ドラマシリーズ「ジ・アメリカンズ」で主演を務め、『スター・ウォーズ/スカイウォーカーの夜明け』(2019)などに出演したケリー・ラッセルが、主人公のジュリアを演じました。
映画『アントラーズ』のあらすじとネタバレ
オレゴン州のとある村、廃坑で麻薬の製造を行うフランクは廃坑の奥から聞こえる唸り声の方向へと向かうと、闇の中から向かってくる「何か」に襲われました。

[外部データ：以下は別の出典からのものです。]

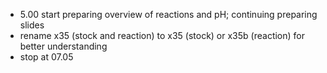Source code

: - 5.00 start preparing overview of reactions and pH; continuing preparing slides
- rename x35 (stock and reaction) to x35 (stock) or x35b (reaction) for better understanding
- stop at 07.05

3週間後、教師のジュディは受け持ちの生徒の1人ルーカスの持つ攻撃性を心配します。
ルーカスは母親を亡くしており、父親との2人暮らしでしたが、父親はジュリアが何度家に電話をかけても電話に出ることはありませんでした。
ある日、ジュリアはルーカスの家を訪ねますが、家の奥から唸り声が聞こえるだけでルーカスの父親も弟も姿を現しませんでした。
ジュリアは父親から性的虐待を受け兄弟のポールを残し、家から逃げた過去を持っており、今もわだかまりの残るポールと共に亡き父親の家で暮らしていました。
ルーカスは獣のように豹変してしまった父と弟のために日々動物を殺してはその死肉を与え、彼らが部屋から出られないように外から施錠をし、過ごしています。
ジュリアは町の保安官であるポールから、ルーカスの父親が麻薬中毒者のフランクであることを聞き、ルーカスが虐待を受けていないかを心配します。
翌日、ポールは森の中と廃坑の奥から人の上半身と下半身が見つかったことを聞き、現場に駆け付けます。
ポールは検視官から死体を食いちぎったのは動物ではなく人であると聞き驚愕しました。
一方、ジュリアからの報告を受け校長のエレンはルーカスの家を訪ね、空いていたドアから家へと入ってしまいます。
さらにエレンはルーカスの弟エイダンの声を聞きつけ、施錠されていた部屋へと侵入する、と凶暴化したフランクに首筋を噛みちぎられ殺害されてしまいました。
帰宅途中、ルーカスは林の中で化け物に襲われ、ルーカスを虐めていた同級生のクリントが化け物に殺害されます。
急いで家へと逃げ延びたルーカスは、家の中に侵入したエレンがフランクによって殺害されたことに気づきました。
翌日、ポールはエレンとクリントの失踪届が出たことを知ります。
エレンとクリントの2人がルーカスと関係していることを知るジュリアは、ルーカスの家でエレンの車を見つけ通報。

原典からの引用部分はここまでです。